_Your instructions_.
In the entries that follow, find the word "corollary" and report each line it is on.

_Records for this exercise_.
◆ ◆ ◆ ◆

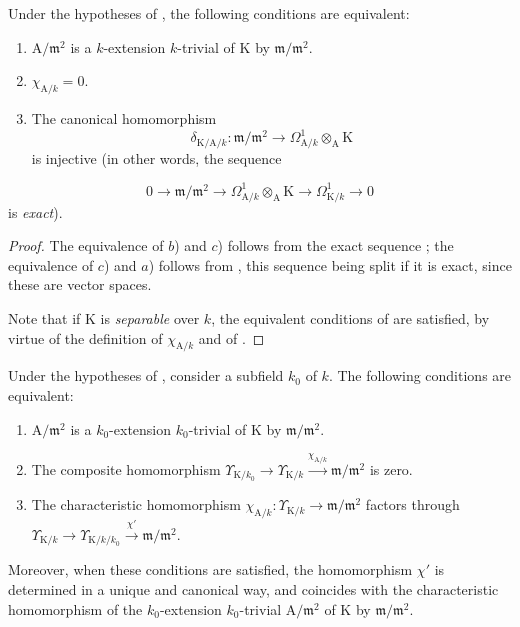 \begin{proposition}[22.2.9]
\label{0.22.2.9}
Under the hypotheses of , the following conditions are equivalent:
\begin{enumerate}
  \item[\textup{a)}] $\mathrm{A}/\mathfrak{m}^2$ is a $k$-extension $k$-trivial of $\mathrm{K}$ by $\mathfrak{m}/\mathfrak{m}^2$.
  \item[\textup{b)}] $\chi_{\mathrm{A}/k}=0$.
  \item[\textup{c)}] The canonical homomorphism 
  \[
    \delta_{\mathrm{K}/\mathrm{A}/k}:\mathfrak{m}/\mathfrak{m}^2\to\Omega^1_{\mathrm{A}/k}\otimes_\mathrm{A}\mathrm{K}
  \]
  is injective \textup{(in other words, the sequence}
\end{enumerate}
\[
\label{0.22.2.9.1}
  0\to\mathfrak{m}/\mathfrak{m}^2\to\Omega^1_{\mathrm{A}/k}\otimes_\mathrm{A}\mathrm{K}\to\Omega^1_{\mathrm{K}/k}\to 0
  \tag{22.2.9.1}
\]
\textup{is \emph{exact})}.
\end{proposition}

\begin{proof}
The equivalence of $b$) and $c$) follows from the exact sequence ; the equivalence of $c$) and $a$) follows from , this sequence being split if it is exact, since these are vector spaces.

Note that if $\mathrm{K}$ is \emph{separable} over $k$, the equivalent conditions of  are satisfied, by virtue of the definition of $\chi_{\mathrm{A}/k}$  and of .
\end{proof}

\begin{corollary}[22.2.10]
\label{0.22.2.10}
Under the hypotheses of , consider a subfield $k_0$ of $k$.
The following conditions are equivalent:
\begin{enumerate}
  \item[\textup{a)}] $\mathrm{A}/\mathfrak{m}^2$ is a $k_0$-extension $k_0$-trivial of $\mathrm{K}$ by $\mathfrak{m}/\mathfrak{m}^2$.
  \item[\textup{b)}] The composite homomorphism $\Upsilon_{\mathrm{K}/k_0}\to\Upsilon_{\mathrm{K}/k}\xrightarrow{\chi_{\mathrm{A}/k}}\mathfrak{m}/\mathfrak{m}^2$ is zero.
  \item[\textup{c)}] The characteristic homomorphism $\chi_{\mathrm{A}/k}:\Upsilon_{\mathrm{K}/k}\to\mathfrak{m}/\mathfrak{m}^2$ factors through $\Upsilon_{\mathrm{K}/k}\to\Upsilon_{\mathrm{K}/k/k_0}\xrightarrow{\chi'}\mathfrak{m}/\mathfrak{m}^2$.
\end{enumerate}
Moreover, when these conditions are satisfied, the homomorphism $\chi'$ is determined in a unique and canonical way, and coincides with the characteristic homomorphism of the $k_0$-extension $k_0$-trivial $\mathrm{A}/\mathfrak{m}^2$ of $\mathrm{K}$ by $\mathfrak{m}/\mathfrak{m}^2$.
\end{corollary}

◆ ◆ ◆ ◆

_Finished exercise_.
\begin{corollary}[22.2.10]
\end{corollary}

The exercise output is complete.